[Opening Data section]
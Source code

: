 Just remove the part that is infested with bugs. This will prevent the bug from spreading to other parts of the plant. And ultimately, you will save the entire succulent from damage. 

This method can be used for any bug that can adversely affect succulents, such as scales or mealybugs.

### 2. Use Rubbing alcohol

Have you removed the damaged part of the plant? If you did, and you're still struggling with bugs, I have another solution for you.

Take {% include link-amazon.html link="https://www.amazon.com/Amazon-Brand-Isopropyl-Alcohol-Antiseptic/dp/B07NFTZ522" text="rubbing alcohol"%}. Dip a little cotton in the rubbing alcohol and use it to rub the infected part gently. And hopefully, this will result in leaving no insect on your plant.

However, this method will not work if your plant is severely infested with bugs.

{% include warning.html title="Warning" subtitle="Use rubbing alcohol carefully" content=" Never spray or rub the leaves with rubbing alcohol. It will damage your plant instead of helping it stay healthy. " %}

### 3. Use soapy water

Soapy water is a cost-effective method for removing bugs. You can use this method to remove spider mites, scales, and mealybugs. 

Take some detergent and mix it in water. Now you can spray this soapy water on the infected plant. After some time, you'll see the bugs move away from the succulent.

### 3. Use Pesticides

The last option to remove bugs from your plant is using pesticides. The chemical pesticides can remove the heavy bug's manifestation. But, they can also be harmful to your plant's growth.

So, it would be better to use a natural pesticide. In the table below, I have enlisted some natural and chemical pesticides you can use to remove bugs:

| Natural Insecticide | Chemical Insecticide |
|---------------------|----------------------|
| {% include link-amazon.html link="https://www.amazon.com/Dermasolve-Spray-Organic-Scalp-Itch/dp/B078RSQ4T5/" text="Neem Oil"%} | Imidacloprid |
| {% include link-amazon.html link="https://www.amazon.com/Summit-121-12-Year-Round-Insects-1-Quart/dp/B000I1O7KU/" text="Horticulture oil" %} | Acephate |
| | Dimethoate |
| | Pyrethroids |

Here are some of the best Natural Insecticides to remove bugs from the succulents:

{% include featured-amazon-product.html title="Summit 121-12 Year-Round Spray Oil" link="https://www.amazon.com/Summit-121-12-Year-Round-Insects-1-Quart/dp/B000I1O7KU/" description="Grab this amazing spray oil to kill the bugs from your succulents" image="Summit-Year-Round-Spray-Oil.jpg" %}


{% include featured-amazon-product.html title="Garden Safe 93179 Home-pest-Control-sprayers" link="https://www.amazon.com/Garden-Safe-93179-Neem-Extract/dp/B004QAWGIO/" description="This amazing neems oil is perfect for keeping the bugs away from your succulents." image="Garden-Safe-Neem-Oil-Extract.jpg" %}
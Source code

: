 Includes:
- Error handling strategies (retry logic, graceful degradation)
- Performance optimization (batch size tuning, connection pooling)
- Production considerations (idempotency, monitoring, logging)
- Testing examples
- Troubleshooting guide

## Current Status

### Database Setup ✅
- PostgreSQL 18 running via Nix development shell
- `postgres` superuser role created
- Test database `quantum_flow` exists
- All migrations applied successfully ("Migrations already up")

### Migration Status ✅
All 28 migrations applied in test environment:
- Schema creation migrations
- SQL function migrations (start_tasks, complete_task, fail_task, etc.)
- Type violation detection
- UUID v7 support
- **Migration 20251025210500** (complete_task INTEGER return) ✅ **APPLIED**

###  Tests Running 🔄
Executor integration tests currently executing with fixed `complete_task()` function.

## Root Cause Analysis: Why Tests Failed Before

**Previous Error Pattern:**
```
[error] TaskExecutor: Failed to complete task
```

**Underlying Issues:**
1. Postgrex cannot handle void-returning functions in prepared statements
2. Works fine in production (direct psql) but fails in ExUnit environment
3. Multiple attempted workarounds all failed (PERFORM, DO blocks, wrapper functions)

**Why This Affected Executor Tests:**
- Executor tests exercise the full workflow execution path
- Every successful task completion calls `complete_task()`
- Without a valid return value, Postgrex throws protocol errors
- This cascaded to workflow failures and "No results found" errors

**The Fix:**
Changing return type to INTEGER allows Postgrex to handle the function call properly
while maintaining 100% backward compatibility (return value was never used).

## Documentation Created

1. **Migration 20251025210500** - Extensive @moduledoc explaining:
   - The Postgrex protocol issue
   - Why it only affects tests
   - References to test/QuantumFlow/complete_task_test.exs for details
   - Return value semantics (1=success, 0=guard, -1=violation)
[Closing Data section]
◆ The task:
Where a line of the entries contains the word "water", copy that line.

◆ Exercise response:
### 3. Use soapy water
Soapy water is a cost-effective method for removing bugs. You can use this method to remove spider mites, scales, and mealybugs. 
Take some detergent and mix it in water. Now you can spray this soapy water on the infected plant. After some time, you'll see the bugs move away from the succulent.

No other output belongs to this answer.